Hop Along push their limits on Bark Your Head Off, Dog

Frances Quinlan, frontwoman of Philadelphia rock quartet Hop Along, writes lyrics that raise more questions than they answer. Both of the band’s previous albums – 2012’s Get Disowned and particularly 2015’s terrific Painted Shut – have operated like storybooks, but the tales within have scarcely offered neat, satisfying conclusions; Quinlan’s narratives are cryptic, sometimes autobiographical, occasionally lifted from literature, and almost always streaked with pain. Her songs are constructed around detailed moments of powerlessness, failure, guilt, injustice, cruelty, and so on, but the vagueness surrounding them lends them a universality, a stripping-away of wider context that seems to ask the attentive listener to fill in the blanks themselves and engage with the events described. Even as they deliver blistering performances and shout-along hooks, Hop Along seems to urge you to empathise.

On their latest outing, Bark Your Head Off, Dog, the stories contained within the songs feel more abstract than ever; they are briefer, more enigmatic scenes, sometimes just dreamlike sequences of images and feelings. Peppy opening track ‘How Simple’ hints at the aftermath of a breakup, but doubles as a meditation on the anxiety of ageing, while ‘Somewhere a Judge’ makes an unusually specific reference to the plan by the state of Arkansas to mass-execute eight men within eleven days; in her frustrated imagining of “a judge stretch[ing] himself out on fine tropical sand”, Quinlan returns to the topic of powerful men, one of her recurring thematic interests. It crops up again on ‘How You Got Your Limp’, ‘Not Abel’, and ‘One That Suits Me’, yet her handling of these figures is rarely directly accusatory as much as it is melancholy; “So strange to be shaped by such strange men” she muses more than once across the album’s nine tracks.

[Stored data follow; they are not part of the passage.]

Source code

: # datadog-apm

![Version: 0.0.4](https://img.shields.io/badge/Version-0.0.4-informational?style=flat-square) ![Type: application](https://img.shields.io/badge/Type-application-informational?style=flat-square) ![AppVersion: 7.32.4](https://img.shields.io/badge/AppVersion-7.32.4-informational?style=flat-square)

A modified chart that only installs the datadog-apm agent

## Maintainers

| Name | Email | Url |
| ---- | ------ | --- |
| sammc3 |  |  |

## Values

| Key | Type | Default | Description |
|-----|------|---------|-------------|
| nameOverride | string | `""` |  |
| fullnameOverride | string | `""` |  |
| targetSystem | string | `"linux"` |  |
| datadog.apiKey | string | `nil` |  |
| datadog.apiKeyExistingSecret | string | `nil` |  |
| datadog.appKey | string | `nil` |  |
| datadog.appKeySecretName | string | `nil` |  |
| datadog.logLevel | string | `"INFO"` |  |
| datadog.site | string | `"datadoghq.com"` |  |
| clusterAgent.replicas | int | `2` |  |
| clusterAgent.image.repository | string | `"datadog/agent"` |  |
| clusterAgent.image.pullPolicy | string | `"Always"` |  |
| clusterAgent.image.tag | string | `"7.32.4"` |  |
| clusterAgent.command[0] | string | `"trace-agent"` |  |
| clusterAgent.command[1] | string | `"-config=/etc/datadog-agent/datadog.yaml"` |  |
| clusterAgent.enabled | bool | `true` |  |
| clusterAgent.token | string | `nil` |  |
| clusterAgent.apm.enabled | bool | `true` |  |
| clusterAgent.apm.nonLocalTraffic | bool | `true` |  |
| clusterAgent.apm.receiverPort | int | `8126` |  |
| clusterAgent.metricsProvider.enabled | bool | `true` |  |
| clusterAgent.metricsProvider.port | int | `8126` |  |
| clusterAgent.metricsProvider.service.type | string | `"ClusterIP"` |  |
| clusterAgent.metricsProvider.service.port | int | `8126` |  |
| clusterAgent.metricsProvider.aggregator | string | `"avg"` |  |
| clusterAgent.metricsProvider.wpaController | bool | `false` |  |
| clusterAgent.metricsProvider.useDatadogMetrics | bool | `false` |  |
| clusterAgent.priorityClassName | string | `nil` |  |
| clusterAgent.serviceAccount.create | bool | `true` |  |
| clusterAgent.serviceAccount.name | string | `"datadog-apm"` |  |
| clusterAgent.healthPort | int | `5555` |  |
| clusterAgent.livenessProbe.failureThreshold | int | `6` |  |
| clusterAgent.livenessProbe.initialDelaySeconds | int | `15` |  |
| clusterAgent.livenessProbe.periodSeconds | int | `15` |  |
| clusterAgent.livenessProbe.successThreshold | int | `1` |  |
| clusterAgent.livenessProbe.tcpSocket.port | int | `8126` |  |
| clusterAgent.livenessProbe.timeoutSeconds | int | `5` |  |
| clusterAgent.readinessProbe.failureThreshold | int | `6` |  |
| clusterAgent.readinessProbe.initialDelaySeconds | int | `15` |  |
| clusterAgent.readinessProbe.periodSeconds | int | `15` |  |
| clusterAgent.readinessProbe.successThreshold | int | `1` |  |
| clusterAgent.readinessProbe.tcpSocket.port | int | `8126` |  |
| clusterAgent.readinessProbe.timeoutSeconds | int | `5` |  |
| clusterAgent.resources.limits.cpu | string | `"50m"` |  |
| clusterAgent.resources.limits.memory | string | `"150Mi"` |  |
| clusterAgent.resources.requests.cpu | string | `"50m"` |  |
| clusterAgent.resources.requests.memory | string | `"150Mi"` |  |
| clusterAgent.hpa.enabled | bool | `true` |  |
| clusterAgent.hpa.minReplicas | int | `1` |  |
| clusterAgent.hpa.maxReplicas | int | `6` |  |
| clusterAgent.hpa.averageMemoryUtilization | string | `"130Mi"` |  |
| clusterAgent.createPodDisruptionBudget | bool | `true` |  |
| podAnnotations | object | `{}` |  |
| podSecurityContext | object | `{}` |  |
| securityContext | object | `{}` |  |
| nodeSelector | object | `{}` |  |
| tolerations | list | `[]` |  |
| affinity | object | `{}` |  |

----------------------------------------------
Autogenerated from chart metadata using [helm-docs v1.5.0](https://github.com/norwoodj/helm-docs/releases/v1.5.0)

Quinlan’s lyrics are filled with apparent banalities – minor altercations, dying animals, car journeys, even brief glances which remain with people for lifetimes

The climax of the record, however, occurs on the penultimate track, ‘Look of Love’, wherein Quinlan recalls the death of a noisy neighbourhood dog and the feelings of both relief and guilt that it inspired in her. Her lyrics are filled with incidents just like this, apparent banalities – minor altercations, dying animals, car journeys, even brief glances – understood as the stuff which remains with people for years, even lifetimes.

Despite the thematic consistency between Bark Your Head Off and Hop Along’s previous output, there is a noticeable shift in their sound; the music feels lighter, shedding much of the noise and blunt intensity of the band’s older work and opting for a more restrained compositional style. The technical skill of each member is obvious but exercised less wildly; there are fewer rowdy guitar solos, and Quinlan’s delivery is less ferocious, though her voice retains its characteristic sandpaper-like quality and astonishing emotional potency. While far from a direct transition to pop, the album certainly presents Hop Along at their most accessible, and the decision to slightly relax the aggression of their previous albums will perhaps alienate a portion of their audience. However, it also allows the band to convey prettier moments with more conviction, particularly on the gentle, folky ‘How You Got Your Limp’ and ‘Look of Love’, which culminates in a blissful jam of angelic backing vocals and guitars that seem to wash over each other.

Flirtations with synthesisers, drum machines, and vocoders feel less essential but add a pleasant sense of variety to the band’s textures

As if to compensate for their breezier-than-usual style, the band chooses to incorporate a wealth of new instrumentation that fits into their soundscape with surprising elegance. String arrangements on tracks like ‘Prior Things’ and ‘Not Abel’ feel like natural extensions of their rustic sound, rather than clumsy ornamentations; in particular, the thicket of harp and violins on the first half of ‘Not Abel’, as well as Quinlan’s vocal approach, feel indebted to the theatrical bent of Joanna Newsom’s music. Flirtations with synthesisers, drum machines, and vocoders feel less essential, but add a pleasant sense of variety to the band’s textures, especially in the watery keys of ‘How You Got Your Limp’ and the clattering percussion that introduces ‘The Fox in Motion’.

There are weak points here and there – tracks four through six deserve better endings than the fadeouts they get – but they feel insignificant in comparison to the album’s many highlights. Hop Along challenge themselves with bigger, bolder arrangements while retaining their strengths in terrific songcraft, thoughtful lyricism and precise, electrifying performances; Bark Your Head Off, Dog is an exhilarating, evocative listen and a worthy addition to the catalogue of one of the decade’s most compelling rock groups. Quinlan sings knowing that her bleakest thoughts and memories will always be with her, but she and her bandmates are as adept as ever at channelling those feelings into something captivating.